*Record excerpts:*
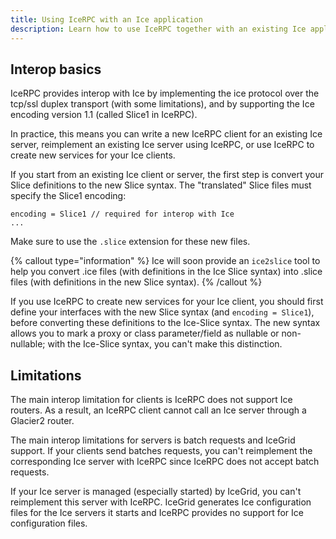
 ```yaml
---
title: Using IceRPC with an Ice application
description: Learn how to use IceRPC together with an existing Ice application.
---
```


## Interop basics

IceRPC provides interop with Ice by implementing the ice protocol over the tcp/ssl duplex transport (with some
limitations), and by supporting the Ice encoding version 1.1 (called Slice1 in IceRPC).

In practice, this means you can write a new IceRPC client for an existing Ice server, reimplement an existing Ice server
using IceRPC, or use IceRPC to create new services for your Ice clients.

If you start from an existing Ice client or server, the first step is convert your Slice definitions to the new Slice
syntax. The "translated" Slice files must specify the Slice1 encoding:
```slice
encoding = Slice1 // required for interop with Ice
...

```
Make sure to use the `.slice` extension for these new files.

{% callout type="information" %}
Ice will soon provide an `ice2slice` tool to help you convert .ice files (with definitions in the Ice Slice syntax) into
.slice files (with definitions in the new Slice syntax).
{% /callout %}

If you use IceRPC to create new services for your Ice client, you should first define your interfaces with the new Slice
syntax (and `encoding = Slice1`), before converting these definitions to the Ice-Slice syntax. The new syntax allows you
to mark a proxy or class parameter/field as nullable or non-nullable; with the Ice-Slice syntax, you can't make this
distinction.

## Limitations

The main interop limitation for clients is IceRPC does not support Ice routers. As a result, an IceRPC client cannot
call an Ice server through a Glacier2 router.

The main interop limitations for servers is batch requests and IceGrid support. If your clients send batches requests,
you can't reimplement the corresponding Ice server with IceRPC since IceRPC does not accept batch requests.

If your Ice server is managed (especially started) by IceGrid, you can't reimplement this server with IceRPC. IceGrid
generates Ice configuration files for the Ice servers it starts and IceRPC provides no support for Ice configuration
files.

*Work instruction:*
Transcribe every entry word for word, but omit the pictures.

*Response to this exercise:*
 ```yaml
---
title: Using IceRPC with an Ice application
description: Learn how to use IceRPC together with an existing Ice application.
---
```


## Interop basics

IceRPC provides interop with Ice by implementing the ice protocol over the tcp/ssl duplex transport (with some
limitations), and by supporting the Ice encoding version 1.1 (called Slice1 in IceRPC).

In practice, this means you can write a new IceRPC client for an existing Ice server, reimplement an existing Ice server
using IceRPC, or use IceRPC to create new services for your Ice clients.

If you start from an existing Ice client or server, the first step is convert your Slice definitions to the new Slice
syntax. The "translated" Slice files must specify the Slice1 encoding:
```slice
encoding = Slice1 // required for interop with Ice
...

```
Make sure to use the `.slice` extension for these new files.

{% callout type="information" %}
Ice will soon provide an `ice2slice` tool to help you convert .ice files (with definitions in the Ice Slice syntax) into
.slice files (with definitions in the new Slice syntax).
{% /callout %}

If you use IceRPC to create new services for your Ice client, you should first define your interfaces with the new Slice
syntax (and `encoding = Slice1`), before converting these definitions to the Ice-Slice syntax. The new syntax allows you
to mark a proxy or class parameter/field as nullable or non-nullable; with the Ice-Slice syntax, you can't make this
distinction.

## Limitations

The main interop limitation for clients is IceRPC does not support Ice routers. As a result, an IceRPC client cannot
call an Ice server through a Glacier2 router.

The main interop limitations for servers is batch requests and IceGrid support. If your clients send batches requests,
you can't reimplement the corresponding Ice server with IceRPC since IceRPC does not accept batch requests.

If your Ice server is managed (especially started) by IceGrid, you can't reimplement this server with IceRPC. IceGrid
generates Ice configuration files for the Ice servers it starts and IceRPC provides no support for Ice configuration
files.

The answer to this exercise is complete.